Let’s look at these points one by one:
TV plus newspapers drives 5 times the increase in bonding versus TV alone – I’m not exactly sure what “bonding” is but we’re told that it’s strongly correlated with sales. I’d love to know what this level of correlation was and whether there was still a strong relationship between changes in bonding and changes in sales performance. The report fails to tell us what the impact was on other measures in the Millward Brown’s Brand Dynamics Pyramid.
Newspapers create a more powerful emotional response than TV – for me this is the most interesting finding from the study. I’m unsure of the monetary value to advertisers of an emotional response but there’s hardly any reason for not wanting advertising to generate an emotional response. This plus associated research will certainly help advertisers thing carefully about the type of messages they run in press
Creative pre-testing of newspaper advertising doubles performance – well it was unlikely to reduce performance so the increase isn’t surprising. What the study being referenced appears to have researched is not performance in terms of ROI but rather advertising recognition. These are very different beasts and this needs to be considered when reading the results. Furthermore, the study appears to be anecdotal rather than scientific – by this i mean that in 2005 they measured awareness measures across 13 campaigns with only limited pre-testing then in 2006 all campaigns were fully evaluated before being published – however only 6 campaigns were released. To me this suggests that the poorly performing types of campaigns were dropped and potentially more funding was spent per campaign in 2006. Without knowing the details of the report the conclusion that pre-testing helps make campaigns twice as effective is very difficult to justify.

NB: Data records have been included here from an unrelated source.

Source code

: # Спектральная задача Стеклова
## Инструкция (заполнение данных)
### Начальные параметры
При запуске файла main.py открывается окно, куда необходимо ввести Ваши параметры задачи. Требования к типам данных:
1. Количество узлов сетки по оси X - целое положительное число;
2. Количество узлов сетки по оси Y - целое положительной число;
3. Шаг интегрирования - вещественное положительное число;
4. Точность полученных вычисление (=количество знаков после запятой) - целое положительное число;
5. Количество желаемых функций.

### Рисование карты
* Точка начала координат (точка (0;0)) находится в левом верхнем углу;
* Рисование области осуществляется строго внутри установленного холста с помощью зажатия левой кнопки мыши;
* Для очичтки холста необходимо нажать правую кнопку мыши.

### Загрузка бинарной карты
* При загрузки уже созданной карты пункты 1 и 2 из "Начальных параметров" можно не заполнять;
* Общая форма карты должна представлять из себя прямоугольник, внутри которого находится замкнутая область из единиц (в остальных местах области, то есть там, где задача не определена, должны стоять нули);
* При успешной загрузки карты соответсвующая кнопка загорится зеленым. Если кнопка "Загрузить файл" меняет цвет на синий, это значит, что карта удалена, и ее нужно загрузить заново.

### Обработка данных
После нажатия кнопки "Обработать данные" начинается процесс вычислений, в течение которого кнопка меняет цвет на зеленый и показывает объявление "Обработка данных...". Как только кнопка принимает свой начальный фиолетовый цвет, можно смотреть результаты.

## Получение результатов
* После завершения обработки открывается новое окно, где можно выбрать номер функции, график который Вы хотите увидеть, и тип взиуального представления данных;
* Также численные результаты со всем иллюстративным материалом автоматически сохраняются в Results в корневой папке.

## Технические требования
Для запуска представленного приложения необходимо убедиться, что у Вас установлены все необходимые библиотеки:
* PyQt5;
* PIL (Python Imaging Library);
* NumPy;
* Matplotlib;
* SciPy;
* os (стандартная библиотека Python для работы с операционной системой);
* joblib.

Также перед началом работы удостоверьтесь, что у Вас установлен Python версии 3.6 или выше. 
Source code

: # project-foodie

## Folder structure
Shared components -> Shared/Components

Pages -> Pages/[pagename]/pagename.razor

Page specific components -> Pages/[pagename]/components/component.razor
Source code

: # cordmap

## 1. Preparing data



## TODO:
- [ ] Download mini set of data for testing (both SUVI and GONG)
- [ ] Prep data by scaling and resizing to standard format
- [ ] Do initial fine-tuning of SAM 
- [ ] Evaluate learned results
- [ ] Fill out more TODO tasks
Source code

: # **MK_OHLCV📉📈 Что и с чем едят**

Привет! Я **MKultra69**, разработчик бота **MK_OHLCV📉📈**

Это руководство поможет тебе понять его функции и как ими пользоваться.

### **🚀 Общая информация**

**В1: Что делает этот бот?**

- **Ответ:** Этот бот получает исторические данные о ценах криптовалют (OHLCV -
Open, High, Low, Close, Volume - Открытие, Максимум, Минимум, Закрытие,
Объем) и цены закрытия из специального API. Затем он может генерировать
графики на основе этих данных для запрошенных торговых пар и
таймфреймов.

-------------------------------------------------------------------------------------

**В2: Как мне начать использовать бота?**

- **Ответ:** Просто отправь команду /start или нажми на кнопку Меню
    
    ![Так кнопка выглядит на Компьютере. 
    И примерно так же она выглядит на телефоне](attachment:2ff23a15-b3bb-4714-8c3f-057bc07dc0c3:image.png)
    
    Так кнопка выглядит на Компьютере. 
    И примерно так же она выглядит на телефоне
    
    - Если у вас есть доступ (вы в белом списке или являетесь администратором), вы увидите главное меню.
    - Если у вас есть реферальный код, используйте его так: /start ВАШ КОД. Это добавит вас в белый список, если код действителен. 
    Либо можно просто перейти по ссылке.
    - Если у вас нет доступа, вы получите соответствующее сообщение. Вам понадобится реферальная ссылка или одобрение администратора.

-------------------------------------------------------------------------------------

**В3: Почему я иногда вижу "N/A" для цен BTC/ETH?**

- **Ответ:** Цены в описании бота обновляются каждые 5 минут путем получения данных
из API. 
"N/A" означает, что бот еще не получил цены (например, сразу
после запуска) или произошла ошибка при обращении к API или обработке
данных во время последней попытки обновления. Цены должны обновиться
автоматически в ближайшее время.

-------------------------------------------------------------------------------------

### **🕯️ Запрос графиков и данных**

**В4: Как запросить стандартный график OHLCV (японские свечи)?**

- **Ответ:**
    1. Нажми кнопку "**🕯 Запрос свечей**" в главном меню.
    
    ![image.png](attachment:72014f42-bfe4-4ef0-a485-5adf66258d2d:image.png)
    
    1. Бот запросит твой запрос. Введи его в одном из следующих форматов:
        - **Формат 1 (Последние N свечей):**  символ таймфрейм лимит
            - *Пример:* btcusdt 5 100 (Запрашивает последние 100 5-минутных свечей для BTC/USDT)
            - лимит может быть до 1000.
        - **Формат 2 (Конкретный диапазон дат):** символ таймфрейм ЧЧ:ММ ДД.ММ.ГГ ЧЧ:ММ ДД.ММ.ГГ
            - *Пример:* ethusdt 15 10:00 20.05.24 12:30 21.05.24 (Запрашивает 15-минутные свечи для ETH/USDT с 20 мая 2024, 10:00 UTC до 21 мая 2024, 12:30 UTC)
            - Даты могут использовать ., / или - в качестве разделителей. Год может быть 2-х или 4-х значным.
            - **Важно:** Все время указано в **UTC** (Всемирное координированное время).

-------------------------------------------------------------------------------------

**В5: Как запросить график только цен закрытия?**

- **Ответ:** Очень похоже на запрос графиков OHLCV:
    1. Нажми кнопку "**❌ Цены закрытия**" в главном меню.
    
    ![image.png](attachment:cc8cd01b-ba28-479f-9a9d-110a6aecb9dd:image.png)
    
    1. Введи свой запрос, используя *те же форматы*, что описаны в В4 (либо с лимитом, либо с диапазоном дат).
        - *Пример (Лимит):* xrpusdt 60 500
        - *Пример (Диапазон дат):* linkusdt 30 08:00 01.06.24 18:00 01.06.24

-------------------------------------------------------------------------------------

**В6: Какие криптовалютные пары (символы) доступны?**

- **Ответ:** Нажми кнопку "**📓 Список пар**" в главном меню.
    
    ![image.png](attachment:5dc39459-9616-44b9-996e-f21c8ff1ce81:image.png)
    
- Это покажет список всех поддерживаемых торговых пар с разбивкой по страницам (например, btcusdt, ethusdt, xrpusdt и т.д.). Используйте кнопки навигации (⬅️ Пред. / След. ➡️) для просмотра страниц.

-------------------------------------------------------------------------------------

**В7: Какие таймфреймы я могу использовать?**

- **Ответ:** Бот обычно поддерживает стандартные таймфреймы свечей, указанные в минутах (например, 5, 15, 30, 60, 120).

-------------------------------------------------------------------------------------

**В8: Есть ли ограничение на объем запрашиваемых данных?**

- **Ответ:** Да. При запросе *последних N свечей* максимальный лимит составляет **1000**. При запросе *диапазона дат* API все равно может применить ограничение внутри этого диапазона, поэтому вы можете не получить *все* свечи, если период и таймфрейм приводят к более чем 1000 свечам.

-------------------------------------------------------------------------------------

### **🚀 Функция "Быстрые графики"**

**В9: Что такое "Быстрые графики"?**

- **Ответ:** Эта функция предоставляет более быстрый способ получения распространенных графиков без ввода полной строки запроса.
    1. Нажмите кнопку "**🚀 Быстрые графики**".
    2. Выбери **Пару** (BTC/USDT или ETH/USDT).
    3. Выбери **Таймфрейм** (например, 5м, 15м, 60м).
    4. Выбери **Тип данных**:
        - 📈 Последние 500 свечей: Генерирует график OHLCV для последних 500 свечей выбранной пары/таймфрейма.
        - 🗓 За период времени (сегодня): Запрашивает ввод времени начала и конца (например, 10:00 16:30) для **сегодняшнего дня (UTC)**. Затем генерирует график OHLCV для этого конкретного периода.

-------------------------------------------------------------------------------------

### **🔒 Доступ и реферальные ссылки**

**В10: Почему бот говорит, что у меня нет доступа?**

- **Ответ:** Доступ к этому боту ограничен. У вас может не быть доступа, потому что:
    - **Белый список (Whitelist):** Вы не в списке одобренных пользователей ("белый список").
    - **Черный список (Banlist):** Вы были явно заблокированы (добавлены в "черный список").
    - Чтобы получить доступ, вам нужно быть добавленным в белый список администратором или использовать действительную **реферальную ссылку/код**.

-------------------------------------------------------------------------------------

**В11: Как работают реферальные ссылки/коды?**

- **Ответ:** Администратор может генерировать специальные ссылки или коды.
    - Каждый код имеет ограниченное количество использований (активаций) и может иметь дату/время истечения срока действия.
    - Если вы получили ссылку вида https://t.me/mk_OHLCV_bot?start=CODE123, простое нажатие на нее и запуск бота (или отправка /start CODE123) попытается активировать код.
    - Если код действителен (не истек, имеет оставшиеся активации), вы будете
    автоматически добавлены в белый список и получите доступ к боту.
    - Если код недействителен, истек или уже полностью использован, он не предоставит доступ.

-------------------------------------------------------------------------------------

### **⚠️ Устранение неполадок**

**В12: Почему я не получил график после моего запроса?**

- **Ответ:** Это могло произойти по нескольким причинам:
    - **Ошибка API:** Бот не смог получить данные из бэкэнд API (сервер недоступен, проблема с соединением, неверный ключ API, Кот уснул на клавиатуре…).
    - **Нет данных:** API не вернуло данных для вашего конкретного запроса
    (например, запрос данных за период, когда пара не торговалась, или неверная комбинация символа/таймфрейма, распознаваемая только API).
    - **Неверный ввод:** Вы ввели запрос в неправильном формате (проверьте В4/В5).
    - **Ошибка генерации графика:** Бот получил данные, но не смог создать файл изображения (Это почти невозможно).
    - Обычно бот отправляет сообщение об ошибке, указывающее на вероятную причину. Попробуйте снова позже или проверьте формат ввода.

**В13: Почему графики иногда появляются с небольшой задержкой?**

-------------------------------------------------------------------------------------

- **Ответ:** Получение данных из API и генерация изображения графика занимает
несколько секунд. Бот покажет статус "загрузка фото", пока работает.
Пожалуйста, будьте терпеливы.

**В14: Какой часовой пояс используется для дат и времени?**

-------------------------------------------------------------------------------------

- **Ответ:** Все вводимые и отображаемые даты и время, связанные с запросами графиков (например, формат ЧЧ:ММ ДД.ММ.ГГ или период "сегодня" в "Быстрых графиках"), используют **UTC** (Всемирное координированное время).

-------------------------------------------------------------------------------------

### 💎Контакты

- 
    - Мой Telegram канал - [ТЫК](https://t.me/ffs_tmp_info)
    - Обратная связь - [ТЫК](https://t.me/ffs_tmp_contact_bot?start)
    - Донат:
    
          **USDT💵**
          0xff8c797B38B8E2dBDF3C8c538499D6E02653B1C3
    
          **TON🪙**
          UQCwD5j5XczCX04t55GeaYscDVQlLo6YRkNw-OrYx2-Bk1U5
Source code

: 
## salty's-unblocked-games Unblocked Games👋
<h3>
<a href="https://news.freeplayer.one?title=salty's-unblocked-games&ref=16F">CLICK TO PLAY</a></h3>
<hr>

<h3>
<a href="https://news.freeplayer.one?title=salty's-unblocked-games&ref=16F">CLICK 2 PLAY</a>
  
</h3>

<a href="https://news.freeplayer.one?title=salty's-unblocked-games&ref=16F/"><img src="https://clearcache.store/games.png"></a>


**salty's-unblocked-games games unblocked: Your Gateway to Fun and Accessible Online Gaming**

Newspaper advertising drives sales and web traffic – and if they didn’t there wouldn’t be much of a newspaper industry to speak of would there? If anyone doubted this finding then I’d question their sanity. However this analysis differs from much of the other analysis in that it doesn’t compare results with the other media. Not sure why? As for the web traffic, there’s lots of data to show that consumers of Newspapers are exactly the demographic groups which are hard to reach through other media such as TV. Mixed media wins the day when you want to raise awareness and press hits some demographics exceptionally well.
Multiple executions are significantly more effective than single ads – again this is great advice on how to run a campaign. Newspapers are inherently a medium where coverage is limited but frequency is high. Running the same execution over and over limits the opportunity to continue to inform – it’s a case of being sensible and understanding the medium.
I guess these comments appear to suggest that I’ve either a) got something against the Newspaper industry or b) i’m a sceptic about the value of such “groundbreaking” research. Neither are really the case. The problem in this case is the body which is conducting the research lacks the credibility to say “our media channel is better than yours”. When Coke say that independent research shows people prefer Coke over Pepsi (or vice versa from what i hear) then most people roll their eyes and question whether they would have published a conflicting result. In the case of this NPA research, I question whether it’s over promoting a great medium as part of some internal industry politics of Newspapers vs. TV vs. Online vs. ....etc. and really wonder what the overall benefit is to marketers. There is a ton of media research out there which is objective and well researched (IPA touchpoints?) and i’d suggest people with a real interest in understanding the relevant benefits of one channel over another take great care when looking at channel specific reports.